Nelle ultime settimane più volte lo incontrai. C’era la preoccupazione per una certa stanchezza che lui avvertiva, ma gli risultava ingiustificato non adempiere a tutto quanto il servizio pastorale. Nella penultima visita, mi parlò molto della montagna, di come lui la sentiva, delle sue camminate che gli avevano sempre apportato beneficio, mi raccontò addirittura di alcune arrampicate che aveva potuto fare da giovane. Alcuni tratti della sua personalità sembravano identificarsi con la roccia dolomitica. E ancora confidava che in montagna avrebbe riacquistato le energie che da un po’ di tempo sentiva venir meno. Mi diceva che avrebbe programmato delle camminate ancora. L’avrebbe fatto passato il gran caldo della piena estate. Conosceva i tratti deboli della sua salute, ma non esitava a dedicarsi a tutti gli impegni pastorali. La convinzione del ministero da svolgere ancora era tenace.

La parabola di Gesù con cui è stata accolta e avvolta la vita di don Andrea ha certamente immesso questo “servo fidato” nella beatitudine che solo il Signore sa dare:

«Chi è dunque il servo fidato e prudente, che il padrone ha messo a capo dei suoi domestici per dare loro il cibo a tempo debito? Beato quel servo che il padrone, arrivando, troverà ad agire così! Davvero io vi dico: lo metterà a capo di tutti i suoi beni».

Ma in questa stessa parola ravvisiamo anche la fragilità e il limite con cui il nostro operare umano deve misurarsi e deve accettarsi, fino al dono di lasciare, di abbandonare per amore. Mi ha molto commosso il pianto di don Andrea quando, nell’ultima mia visita all’ospedale, con accanto la sorella, aveva nel cuore e nel pensiero la comunità parrocchiale e il ministero ancora da svolgere. Io l’assicuravo della vicinanza nella preghiera da parte della comunità e lo incoraggiavo ad accogliere questa prossimità di cura e di preghiera. Ma fu come se avesse la percezione dell’estremo atto d’amore che la situazione di malattia gli offriva. Ho riconosciuto lì il suo affetto, le sue premure, la consapevolezza dell’inadempiuto, le sue scuse, le parole e i gesti di ministero rimasti sospesi.

Ci ha detto Gesù: «Perciò anche voi tenetevi pronti perché, nell’ora che non immaginate, viene il Figlio dell’uomo». Noi vorremmo sussurrare al “Figlio dell’uomo” che “l’ora che non immaginiamo” è l’ora della sua misericordia, l’ora della sua tenerezza, in cui in un abbraccio di amore intramontabile, Lui possa rassicurarci con le parole di Vita che sono sgorgate dalla sua croce: «Oggi con me sarai nel paradiso» (Lc 23,43).

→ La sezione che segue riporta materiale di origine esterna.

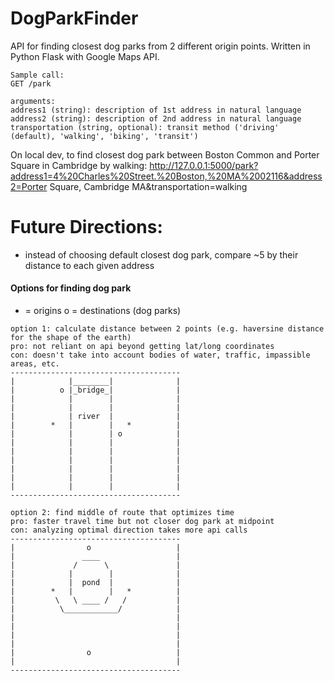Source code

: # DogParkFinder
API for finding closest dog parks from 2 different origin points.
Written in Python Flask with Google Maps API.
```
Sample call: 
GET /park

arguments:
address1 (string): description of 1st address in natural language
address2 (string): description of 2nd address in natural language
transportation (string, optional): transit method ('driving' (default), 'walking', 'biking', 'transit')
```
On local dev, to find closest dog park between Boston Common and Porter Square in Cambridge by walking:
http://127.0.0.1:5000/park?address1=4%20Charles%20Street.%20Boston,%20MA%2002116&address2=Porter Square, Cambridge MA&transportation=walking

# Future Directions:
- instead of choosing default closest dog park, compare ~5 by their distance to each given address

#### Options for finding dog park
* = origins
o = destinations (dog parks)
```
option 1: calculate distance between 2 points (e.g. haversine distance for the shape of the earth)
pro: not reliant on api beyond getting lat/long coordinates
con: doesn't take into account bodies of water, traffic, impassible areas, etc.
--------------------------------------
|            |________|              |
|          o |_bridge_|              |
|            |        |              |
|            |        |              |
|            | river  |              |
|        *   |        |   *          |
|            |        | o            |
|            |        |              |
|            |        |              |
|            |        |              |
|            |        |              |
|            |        |              |
|            |        |              |
--------------------------------------

option 2: find middle of route that optimizes time 
pro: faster travel time but not closer dog park at midpoint
con: analyzing optimal direction takes more api calls
--------------------------------------
|                o                   |
|               ____                 |
|             /      \               |
|            |        |              |
|            |  pond  |              |
|        *   |        |   *          |
|         \   \ ____ /   /           |
|          \____________/            |
|                                    |
|                                    |
|                                    |
|                                    |
|                o                   |
|                                    |
--------------------------------------
```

In questi giorni in cui ci stiamo predisponendo per il pellegrinaggio di beatificazione di Giovanni Paolo I, proviamo tristezza e amarezza per questa dipartita da noi di don Andrea. Noi vogliamo custodire con immenso rispetto e con filiale fiducia questo intrecciarsi di eventi che non possiamo pienamente comprendere. Pur nella fatica di parlare non appena io ero giunto presso il suo letto, don Andrea aveva ripetuto: «Andate a Roma». Non so se fosse una domanda sulla nostra preparazione o una constatazione della vicinanza dell’evento. In realtà attendeva questo dono della beatificazione di Albino Luciani e trepidava per esso. Di don Albino, don Andrea custodiva le vicende vissute nel suo ministero a Canale d’Agordo, in particolare con la inaspettata visita di San Giovanni Paolo II che bussò alla porta della canonica di Canale. Tutto questo ci sollecita in questi giorni ad entrare nello sguardo “alto” e “amante” di Dio.

Sì, il Signore della Vita sta ricomponendo le nostre storie, anche quelle che non conosciamo. L’intreccio umano diventa il ricamo di Dio, il poco che sappiamo essere e fare diventa meraviglia di Dio, anche le nostre infedeltà addobbano la storia di salvezza, frutto della fedeltà di Dio. Quanto abbiamo ascoltato ieri nella lettera agli Ebrei lo vogliamo con riconoscenza riconoscere della vita, nella fede, nel ministero del nostro caro don Andrea:

«Voi invece vi siete accostati al monte Sion, alla città del Dio vivente, alla Gerusalemme celeste e a migliaia di angeli, all’adunanza festosa e all’assemblea dei primogeniti i cui nomi sono scritti nei cieli, al Dio giudice di tutti e agli spiriti dei giusti resi perfetti, a Gesù, mediatore dell’alleanza nuova» (Eb 12,22-24a).